## The task:
Your answer must be the lines of the material below, exactly as written, from its first line through the line with "9) Ветка (Branch)", and no pictures.

## Provided data:
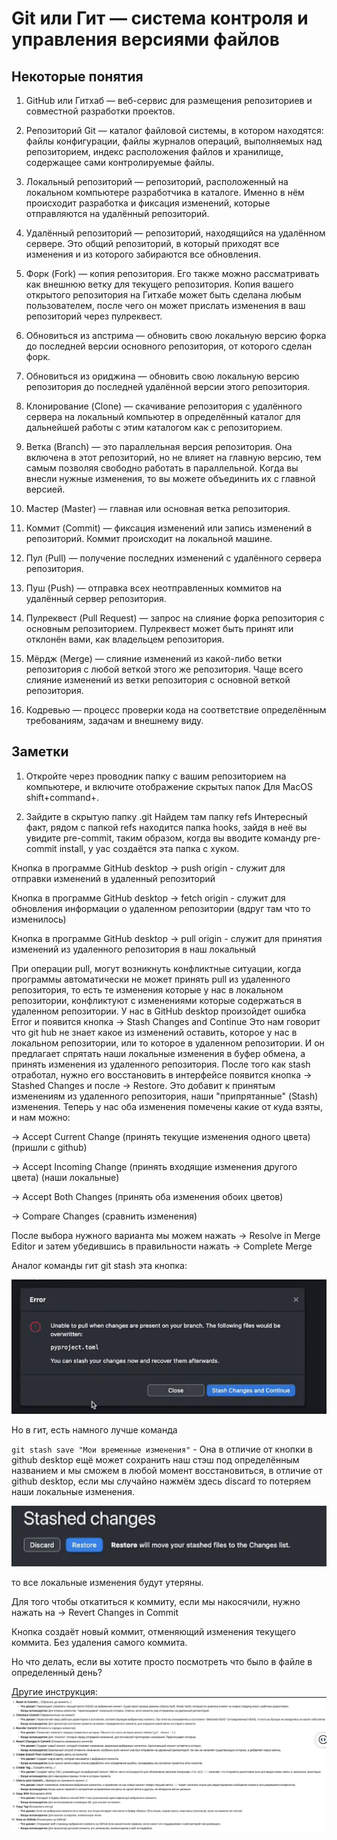# Git или Гит — система контроля и управления версиями файлов

## Некоторые понятия

1) GitHub или Гитхаб — веб-сервис для размещения репозиториев и совместной разработки проектов.

2) Репозиторий Git — каталог файловой системы, в котором находятся: файлы конфигурации, файлы журналов операций, выполняемых над репозиторием, индекс расположения файлов и хранилище, содержащее сами контролируемые файлы.

3) Локальный репозиторий — репозиторий, расположенный на локальном компьютере разработчика в каталоге. Именно в нём происходит разработка и фиксация изменений, которые отправляются на удалённый репозиторий.

4) Удалённый репозиторий — репозиторий, находящийся на удалённом сервере. Это общий репозиторий, в который приходят все изменения и из которого забираются все обновления.

5) Форк (Fork) — копия репозитория. Его также можно рассматривать как внешнюю ветку для текущего репозитория. Копия вашего открытого репозитория на Гитхабе может быть сделана любым пользователем, после чего он может прислать изменения в ваш репозиторий через пулреквест.

6) Обновиться из апстрима — обновить свою локальную версию форка до последней версии основного репозитория, от которого сделан форк.

7) Обновиться из ориджина — обновить свою локальную версию репозитория до последней удалённой версии этого репозитория.

8) Клонирование (Clone) — скачивание репозитория с удалённого сервера на локальный компьютер в определённый каталог для дальнейшей работы с этим каталогом как с репозиторием.

9) Ветка (Branch) — это параллельная версия репозитория. Она включена в этот репозиторий, но не влияет на главную версию, тем самым позволяя свободно работать в параллельной. Когда вы внесли нужные изменения, то вы можете объединить их с главной версией.

10) Мастер (Master) — главная или основная ветка репозитория.

11) Коммит (Commit) — фиксация изменений или запись изменений в репозиторий. Коммит происходит на локальной машине.

12) Пул (Pull) — получение последних изменений с удалённого сервера репозитория.

13) Пуш (Push) — отправка всех неотправленных коммитов на удалённый сервер репозитория.

14) Пулреквест (Pull Request) — запрос на слияние форка репозитория с основным репозиторием. Пулреквест может быть принят или отклонён вами, как владельцем репозитория.

15) Мёрдж (Merge) — слияние изменений из какой-либо ветки репозитория с любой веткой этого же репозитория. Чаще всего слияние изменений из ветки репозитория с основной веткой репозитория.

16) Кодревью — процесс проверки кода на соответствие определённым требованиям, задачам и внешнему виду.

## Заметки

1) Откройте через проводник папку с вашим репозиторием на компьютере, и включите отображение скрытых папок
Для MacOS shift+command+.

2) Зайдите в скрытую папку .git
Найдем там папку refs
Интересный факт, рядом с папкой refs находится папка hooks, зайдя в неё вы увидите pre-commit,
таким образом, когда вы вводите команду pre-commit install, у yас создаётся эта папка с хуком.

Кнопка в программе GitHub desktop -> push origin - служит для отправки изменений в удаленный репозиторий

Кнопка в программе GitHub desktop -> fetch origin - служит для обновления информации о удаленном репозитории (вдруг там что то изменилось)

Кнопка в программе GitHub desktop -> pull origin - служит для принятия изменений из удаленного репозитория в наш локальный

При операции pull, могут возникнуть конфликтные ситуации, когда программы автоматически не может принять pull из удаленного репозитория, то есть те изменения которые у нас в локальном репозитории, конфликтуют с изменениями которые содержаться в удаленном репозитории. У нас в GitHub desktop произойдет ошибка Error
и появится кнопка -> Stash Changes and Continue Это нам говорит что git hub не знает какое из изменений оставить, которое у нас в локальном репозитории, или то которое в удаленном репозитории. И он предлагает спрятать наши локальные изменения в буфер обмена, а принять изменения из удаленного репозитория.
После того как stash отработал, нужно его восстановить в интерфейсе появится кнопка -> Stashed Changes и после -> Restore. Это добавит к принятым изменениям из удаленного репозитория, наши "припрятанные" (Stash) изменения.
Теперь у нас оба изменения помечены какие от куда взяты, и нам можно:

-> Accept Current Change (принять текущие изменения одного цвета) (пришли с github)

-> Accept Incoming Change (принять входящие изменения другого цвета) (наши локальные)

-> Accept Both Changes (принять оба изменения обоих цветов)

-> Compare Changes (сравнить изменения)

После выбора нужного варианта мы можем нажать -> Resolve in Merge Editor и затем убедившись в правильности нажать -> Complete Merge

Аналог команды гит git stash эта кнопка:

![button_Stash](img/stash.png)

Но в гит, есть намного лучше команда

`git stash save "Мои временные изменения"` - Она в отличие от кнопки в github desktop ещё может сохранить наш стэш под определённым названием и мы сможем в любой момент восстановиться, в отличие от github desktop, если мы случайно нажмём здесь discard то потеряем наши локальные изменения.

![button_Stash](img/descard.png)

то все локальные изменения будут утеряны.

Для того чтобы откатиться к коммиту, если мы накосячили, нужно нажать на -> Revert Changes in Commit

Кнопка создаёт новый коммит, отменяющий изменения текущего коммита. Без удаления самого коммита.

Но что делать, если вы хотите просто посмотреть что было в файле в определенный день?

Другие инструкция:
![Инструкция](img\commit_manual.png)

## Exercise response:
# Git или Гит — система контроля и управления версиями файлов

## Некоторые понятия

1) GitHub или Гитхаб — веб-сервис для размещения репозиториев и совместной разработки проектов.

2) Репозиторий Git — каталог файловой системы, в котором находятся: файлы конфигурации, файлы журналов операций, выполняемых над репозиторием, индекс расположения файлов и хранилище, содержащее сами контролируемые файлы.

3) Локальный репозиторий — репозиторий, расположенный на локальном компьютере разработчика в каталоге. Именно в нём происходит разработка и фиксация изменений, которые отправляются на удалённый репозиторий.

4) Удалённый репозиторий — репозиторий, находящийся на удалённом сервере. Это общий репозиторий, в который приходят все изменения и из которого забираются все обновления.

5) Форк (Fork) — копия репозитория. Его также можно рассматривать как внешнюю ветку для текущего репозитория. Копия вашего открытого репозитория на Гитхабе может быть сделана любым пользователем, после чего он может прислать изменения в ваш репозиторий через пулреквест.

6) Обновиться из апстрима — обновить свою локальную версию форка до последней версии основного репозитория, от которого сделан форк.

7) Обновиться из ориджина — обновить свою локальную версию репозитория до последней удалённой версии этого репозитория.

8) Клонирование (Clone) — скачивание репозитория с удалённого сервера на локальный компьютер в определённый каталог для дальнейшей работы с этим каталогом как с репозиторием.

9) Ветка (Branch) — это параллельная версия репозитория. Она включена в этот репозиторий, но не влияет на главную версию, тем самым позволяя свободно работать в параллельной. Когда вы внесли нужные изменения, то вы можете объединить их с главной версией.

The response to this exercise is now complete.